Non puoi scegliere che posto avere
nel cuore degli altri,
pensa a sistemare gli altri
nel tuo cuore.
(Franco Arminio, Studi sull’amore, Einaudi 2022)
Le opere di Magritte giocano sul rapporto tra percezione e realtà. Qui infatti un quadro sul cavalletto finisce per confondersi col paesaggio che intendeva ritrarre. Commentando l’opera, Magritte disse: «È così che vediamo il mondo: lo vediamo come al di fuori di noi anche se è solo d’una rappresentazione mentale di esso che facciamo esperienza dentro di noi».
A proposito del tema di oggi, mi vien da dire che Gesù non si soffermava sull’aspetto fisico/esteriore delle persone che incontrava. Bensì le ascoltava, facendo emergere così la profondità del loro cuore (che conosceva già). Sapeva ascoltare. Ciò che dovremmo fare noi, senza essere pieni di pregiudizi.
Questo Vangelo che parla di impurità che escono dall’uomo mi riporta all’intervista di papà Francesco di domenica, che ancora una volta ha voluto sottolineare quanto sia negativo il ‘chiacchiericcio’.
È proprio la condizione contraria all’invito evangelico: ci fa vedere solo le piccolezze del prossimo per commentarle con malignità e ci impedisce di metterci in ascolto della bellezza e della sapienza.

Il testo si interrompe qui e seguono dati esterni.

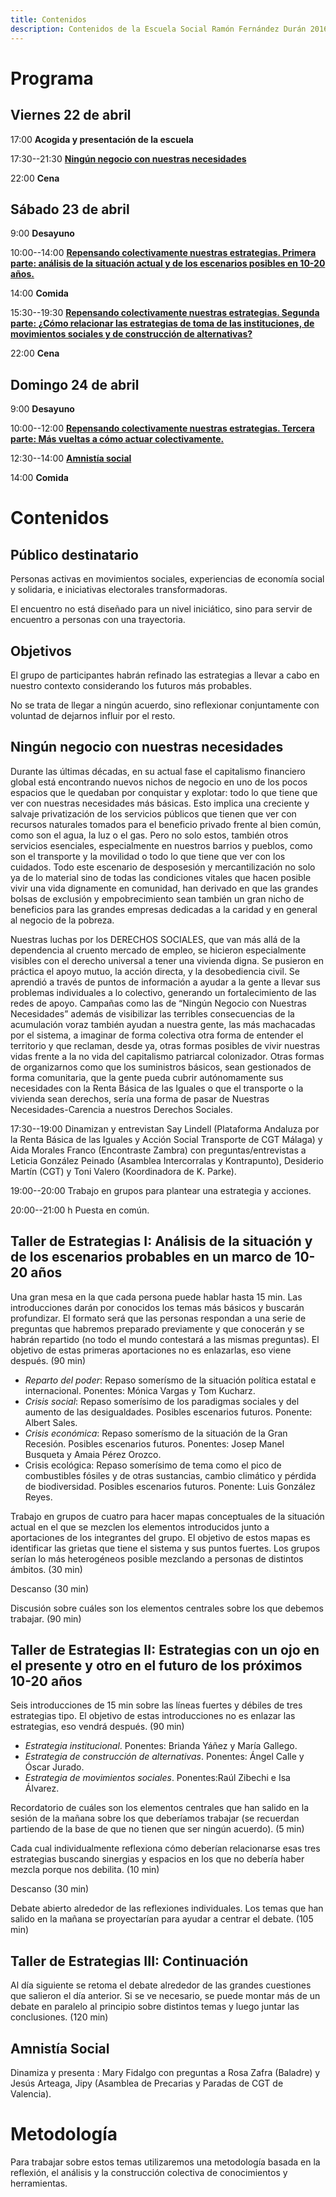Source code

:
 ```yaml
---
title: Contenidos
description: Contenidos de la Escuela Social Ramón Fernández Durán 2016
---
```


# Programa

## Viernes 22 de abril
17:00 **Acogida y presentación de la escuela**

17:30--21:30 **[Ningún negocio con nuestras necesidades](#taller_viernes)**

22:00 **Cena**


## Sábado 23 de abril
9:00 **Desayuno**

10:00--14:00 **[Repensando colectivamente nuestras estrategias. Primera parte: análisis de la situación actual y de los escenarios posibles en 10-20 años.](#taller1)**

14:00 **Comida**

15:30--19:30 **[Repensando colectivamente nuestras estrategias. Segunda parte: ¿Cómo relacionar las estrategias de toma de las instituciones, de movimientos sociales y de construcción de alternativas?](#taller2)**

22:00 **Cena**

## Domingo 24 de abril
9:00 **Desayuno**

10:00--12:00 **[Repensando colectivamente nuestras estrategias. Tercera parte: Más vueltas a cómo actuar colectivamente.](#taller3)**

12:30--14:00 **[Amnistía social](#taller_domingo)**

14:00 **Comida**

# Contenidos

## Público destinatario
Personas activas en movimientos sociales, experiencias de economía social y solidaria, e iniciativas electorales transformadoras.

El encuentro no está diseñado para un nivel iniciático, sino para servir de encuentro a personas con una trayectoria.


## Objetivos
El grupo de participantes habrán refinado las estrategias a llevar a cabo en nuestro contexto considerando los futuros más probables.

No se trata de llegar a ningún acuerdo, sino reflexionar conjuntamente con voluntad de dejarnos influir por el resto.

## <a name="taller_viernes"></a>Ningún negocio con nuestras necesidades

Durante las últimas décadas, en su actual fase el capitalismo financiero global está encontrando nuevos nichos de negocio en uno de los pocos espacios que le quedaban por conquistar y explotar: todo lo que tiene que ver con nuestras necesidades más básicas. Esto implica una creciente y salvaje privatización de los servicios públicos que tienen que ver con recursos naturales tomados para el beneficio privado frente al bien común, como son el agua, la luz o el gas. Pero no solo estos, también otros servicios esenciales, especialmente en nuestros barrios y pueblos, como son el transporte y la movilidad o todo lo que tiene que ver con los cuidados. Todo este escenario de desposesión y mercantilización no solo ya de lo material sino de todas las condiciones vitales que hacen posible vivir una vida dignamente en comunidad, han derivado en que las grandes bolsas de exclusión y empobrecimiento sean también un gran nicho de beneficios para las grandes empresas dedicadas a la caridad y en general al negocio de la pobreza.

Nuestras luchas por los DERECHOS SOCIALES, que van más allá de la dependencia al cruento mercado de empleo, se hicieron especialmente visibles con el derecho universal a tener una vivienda digna. Se pusieron en práctica el apoyo mutuo, la acción directa, y la desobediencia civil. Se aprendió a través de puntos de información a ayudar a la gente a llevar sus problemas individuales a lo colectivo, generando un fortalecimiento de las redes de apoyo.  Campañas como las de “Ningún Negocio con Nuestras Necesidades” además de visibilizar las terribles consecuencias de la acumulación voraz también ayudan a nuestra gente, las más machacadas por el sistema, a imaginar de forma colectiva otra forma de entender el territorio y que reclaman, desde ya, otras formas posibles de vivir nuestras vidas frente a la no vida del capitalismo patriarcal colonizador. Otras formas de organizarnos como que los suministros básicos, sean gestionados de forma comunitaria, que la gente pueda cubrir autónomamente sus necesidades con la Renta Básica de las Iguales o que el transporte o la vivienda sean derechos, sería una forma de pasar de Nuestras Necesidades-Carencia a nuestros Derechos Sociales.

17:30--19:00 Dinamizan y entrevistan Say Lindell (Plataforma Andaluza por la Renta Básica de las Iguales y Acción Social Transporte de CGT Málaga) y Aida Morales Franco (Encontraste Zambra) con preguntas/entrevistas a Leticia González Peinado (Asamblea Intercorralas y Kontrapunto), Desiderio Martín (CGT) y Toni Valero (Koordinadora de K. Parke).

19:00--20:00 Trabajo en grupos para plantear una estrategia y acciones.

20:00--21:00 h Puesta en común.

## <a name="taller1"></a>Taller de Estrategias I: Análisis de la situación y de los escenarios probables en un marco de 10-20 años
Una gran mesa en la que cada persona puede hablar hasta 15 min. Las introducciones darán por conocidos los temas más básicos y buscarán profundizar. El formato será que las personas respondan a una serie de preguntas que habremos preparado previamente y que conocerán y se habrán repartido (no todo el mundo contestará a las mismas preguntas). El objetivo de estas primeras aportaciones no es enlazarlas, eso viene después. (90 min)

- *Reparto del poder*: Repaso somerísmo de la situación política estatal e internacional. Ponentes: Mónica Vargas y Tom Kucharz.
- *Crisis social*: Repaso somerísimo de los paradigmas sociales y del aumento de las desigualdades. Posibles escenarios futuros. Ponente: Albert Sales.
- *Crisis económica*: Repaso somerísmo de la situación de la Gran Recesión. Posibles escenarios futuros. Ponentes: Josep Manel Busqueta y Amaia Pérez Orozco.
- Crisis ecológica: Repaso somerísimo de tema como el pico de combustibles fósiles y de otras sustancias, cambio climático y pérdida de biodiversidad. Posibles escenarios futuros. Ponente: Luis González Reyes.

Trabajo en grupos de cuatro para hacer mapas conceptuales de la situación actual en el que se mezclen los elementos introducidos junto a aportaciones de los integrantes del grupo. El objetivo de estos mapas es identificar las grietas que tiene el sistema y sus puntos fuertes. Los grupos serían lo más heterogéneos posible mezclando a personas de distintos ámbitos. (30 min)

Descanso (30 min)

Discusión sobre cuáles son los elementos centrales sobre los que debemos trabajar. (90 min)

## <a name="taller2"></a>Taller de Estrategias II: Estrategias con un ojo en el presente y otro en el futuro de los próximos 10-20 años

Seis introducciones de 15 min sobre las líneas fuertes y débiles de tres estrategias tipo. El objetivo de estas introducciones no es enlazar las estrategias, eso vendrá después. (90 min)

- *Estrategia institucional*. Ponentes: Brianda Yáñez y María Gallego.
- *Estrategia de construcción de alternativas*. Ponentes: Ángel Calle y Óscar Jurado.
- *Estrategia de movimientos sociales*. Ponentes:Raúl Zibechi e Isa Álvarez.

Recordatorio de cuáles son los elementos centrales que han salido en la sesión de la mañana sobre los que deberíamos trabajar (se recuerdan partiendo de la base de que no tienen que ser ningún acuerdo). (5 min)

Cada cual individualmente reflexiona cómo deberían relacionarse esas tres estrategias buscando sinergias y espacios en los que no debería haber mezcla porque nos debilita. (10 min)

Descanso (30 min)

Debate abierto alrededor de las reflexiones individuales. Los temas que han salido en la mañana se proyectarían para ayudar a centrar el debate. (105 min)

## <a name="taller3"></a>Taller de Estrategias III: Continuación
Al día siguiente se retoma el debate alrededor de las grandes cuestiones que salieron el día anterior. Si se ve necesario, se puede montar más de un debate en paralelo al principio sobre distintos temas y luego juntar las conclusiones. (120 min)


## <a name="taller_domingo"></a>Amnistía Social
Dinamiza y presenta : Mary Fidalgo con preguntas a Rosa Zafra (Baladre) y Jesús Arteaga, Jipy (Asamblea de Precarias y Paradas de CGT de Valencia).

# Metodología

Para trabajar sobre estos temas utilizaremos una metodología basada en la reflexión, el análisis y la construcción colectiva de conocimientos y herramientas.

<!--Puedes descargar el programa en formato [pdf](/docs/programa_escuela_ramon_fdez_2016.pdf). -->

“L’abito non fa’ il monaco” così dice un proverbio, come a dire: non fermarti a guardare le persone e basta, perché è inevitabile poi dare dei giudizi non veritieri. C’è bisogno, invece, di ascoltare e di essere ascoltati, proprio perché questo mondo è caotico e disordinato. Tutti corrono, tutti hanno fretta (di fare cosa poi?) e vivono con stress ogni aspetto della loro giornata. Fermiamoci. Ascoltiamo non solo i suoni della natura che danno pace al cuore, ascoltiamo anche le storie, le preoccupazioni, le gioie delle persone che incontriamo. È solo in questo modo che questo mondo diventa meno caotico e disordinato.